**What needs to be done**
Starting with the line containing "During the beta" and going on through the line containing "## Compile from source", return the lines of the data below exactly, and only those.

**Entries supplied**
--- START ---

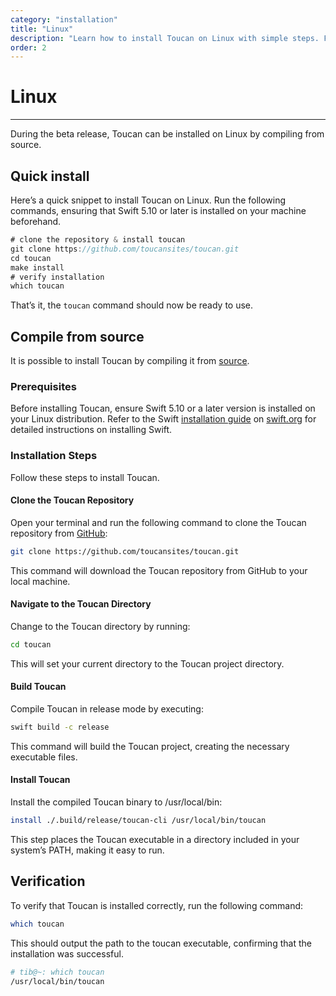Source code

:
 ```yaml
---
category: "installation"
title: "Linux"
description: "Learn how to install Toucan on Linux with simple steps. Follow this guide to set up and start using Toucan easily"
order: 2
---
```


# Linux
---

During the beta release, Toucan can be installed on Linux by compiling from source.

## Quick install

Here’s a quick snippet to install Toucan on Linux. Run the following commands, ensuring that Swift 5.10 or later is installed on your machine beforehand.

```swift
# clone the repository & install toucan
git clone https://github.com/toucansites/toucan.git
cd toucan
make install
# verify installation
which toucan
```

That’s it, the `toucan` command should now be ready to use.

## Compile from source

It is possible to install Toucan by compiling it from [source](https://github.com/toucansites/toucan).

### Prerequisites

Before installing Toucan, ensure Swift 5.10 or a later version is installed on your Linux distribution. Refer to the Swift [installation guide](https://swift.org/install/linux/#platforms) on [swift.org](https://swift.org) for detailed instructions on installing Swift.

### Installation Steps

Follow these steps to install Toucan.

#### Clone the Toucan Repository

Open your terminal and run the following command to clone the Toucan repository from [GitHub](https://github.com/toucansites/toucan):

```sh
git clone https://github.com/toucansites/toucan.git
```

This command will download the Toucan repository from GitHub to your local machine.

#### Navigate to the Toucan Directory

Change to the Toucan directory by running:

```sh
cd toucan
```

This will set your current directory to the Toucan project directory.

#### Build Toucan

Compile Toucan in release mode by executing:

```sh
swift build -c release
```

This command will build the Toucan project, creating the necessary executable files.

#### Install Toucan

Install the compiled Toucan binary to /usr/local/bin:

```sh
install ./.build/release/toucan-cli /usr/local/bin/toucan
```

This step places the Toucan executable in a directory included in your system’s PATH, making it easy to run.

## Verification

To verify that Toucan is installed correctly, run the following command:

```sh
which toucan
```

This should output the path to the toucan executable, confirming that the installation was successful.

```sh
# tib@~: which toucan
/usr/local/bin/toucan
```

--- END ---

**Answer section**
During the beta release, Toucan can be installed on Linux by compiling from source.

## Quick install

Here’s a quick snippet to install Toucan on Linux. Run the following commands, ensuring that Swift 5.10 or later is installed on your machine beforehand.

```swift
# clone the repository & install toucan
git clone https://github.com/toucansites/toucan.git
cd toucan
make install
# verify installation
which toucan
```

That’s it, the `toucan` command should now be ready to use.

## Compile from source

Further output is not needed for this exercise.